Масштабы государственного вмешательства в экономическую, социальную и культурную жизнь на протяжении 80—90-х годов ХХ века не сокращались, а напротив возрастали. Дерегулирование тоже есть форма интервенционизма, только извращенная[32]. Но теперь вмешательство было направлено на разрушение общественного сектора, снижение жизненного уровня, снятие таможенных барьеров. Практика показывает, что поддержание рынков открытыми требует не меньшей активности правительства, чем протекционизм. Происходит лишь реструктурирование правительственного аппарата и изменение приоритетов. «Как это ни парадоксально, но в условиях рыночной экономики административный глобализм Российского правительства иногда превосходит гигантоманию, которой страдали экономические структуры бывшего СССР, – писала «Независимая газета». – вспомним, что непомерно высокая цена ошибки в советской управленческой иерархии была одной из главных причин кризиса отечественной экономики». Неолиберальный курс не решил этой проблемы. Более того, в результате приватизации и либерализации в руках центральной бюрократии оказалось еще больше власти. «Молодые реформаторы» анатолий Чубайс и Борис Немцов, поддержанные экспертами Международного валютного Фонда, произвольно ворочали миллиардами долларов, перестраивали структуры как детский конструктор, не неся ни малейшей ответственности за последствия своих решений. «в нынешнем российском правительстве, – продолжает «Независимая газета», – цена реформаторской ошибки возросла неимоверно, поскольку решения Чубайса и Немцова и их сподвижников «тянут» на десятки миллионов долларов. И при этом, в отличие от централизованно управляемой экономики бывшего СССР, реформаторам позволено действовать без какого бы то ни было внешнего контроля». Необъятная власть сконцентрировалась в руках узкой группы лиц, управляющих финансовыми потоками в государстве. «в России близится к завершению формирование монополии на принятие решений, касающихся жизни десятков миллионов людей».[33]

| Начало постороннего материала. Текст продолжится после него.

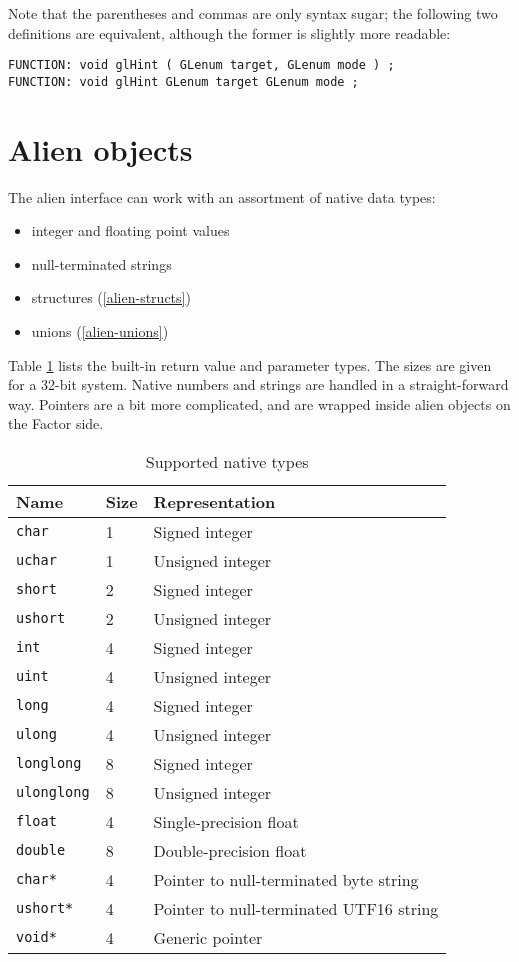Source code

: \documentclass{book}
\begin{document}
Note that the parentheses and commas are only syntax sugar; the following two definitions are equivalent, although the former is slightly more readable:
\begin{verbatim}
FUNCTION: void glHint ( GLenum target, GLenum mode ) ;
FUNCTION: void glHint GLenum target GLenum mode ;
\end{verbatim}

\section{Alien objects}\label{aliens}

The alien interface can work with an assortment of native data types:
\begin{itemize}
\item integer and floating point values
\item null-terminated strings
\item structures (\ref{alien-structs})
\item unions (\ref{alien-unions})
\end{itemize}
Table \ref{c-types} lists the built-in return value and parameter types. The sizes are given for a 32-bit system. Native numbers and strings are handled in a straight-forward way. Pointers are a bit more complicated, and are wrapped inside alien objects on the Factor side.

\begin{table}
\caption{\label{c-types}Supported native types}
\begin{tabular}{l|l|l}
Name&Size&Representation\\
\hline
\texttt{char}        &1&   Signed integer\\
\texttt{uchar}       &1&   Unsigned integer\\
\texttt{short}       &2&   Signed integer\\
\texttt{ushort}      &2&   Unsigned integer\\
\texttt{int}         &4&   Signed integer\\
\texttt{uint}        &4&   Unsigned integer\\
\texttt{long}        &4&   Signed integer\\
\texttt{ulong}       &4&   Unsigned integer\\
\texttt{longlong}    &8&   Signed integer\\
\texttt{ulonglong}   &8&   Unsigned integer\\
\texttt{float}       &4&   Single-precision float\\
\texttt{double}      &8&   Double-precision float\\
\texttt{char*}       &4&   Pointer to null-terminated byte string\\
\texttt{ushort*}     &4&   Pointer to null-terminated UTF16 string\\
\texttt{void*}       &4&   Generic pointer
\end{tabular}
\end{table}
\end{document}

Восторжествовав в глобальном масштабе, МВФ и Мировой Банк стали играть в капиталистической системе примерно такую же роль, как некогда Центральный Комитет КПСС – в рамках «коммунистического блока». Эксперты МВФ и Мирового Банка определяли, что делать с угольной промышленностью в России, как перестраивать компании в Южной Корее, как управлять предприятиями в Мексике. Вопреки общим словам о торжестве «свободного рынка», мировая практика еще не знала такой централизации. Даже правительства Запада вынуждены считаться с этой параллельной властью. Однако грандиозный успех породил не менее грандиозные проблемы, свойственные любым сверхцентрализованным системам. Дело вовсе не в том, что неолиберальная модель капитализма обрекает большинство человечества на бесперспективную нищету, а страны «периферии» – на зависимость от стран «центра». Подобные «моральные» и «идеологические» проблемы не могут волновать «серьезных людей». Проблема в том, что цена ошибки возрастает в невероятной степени. Огромные ресурсы, которыми управляет МВФ, позволяют «стабилизировать» ситуацию. Но проблемы не устраняются, через некоторое время кризис повторяется. Именно по такому пути шли Брежнев с товарищами, благо СССР получал огромные доходы от продажи нефти. Потом деньги кончились, а Советский Союз развалился.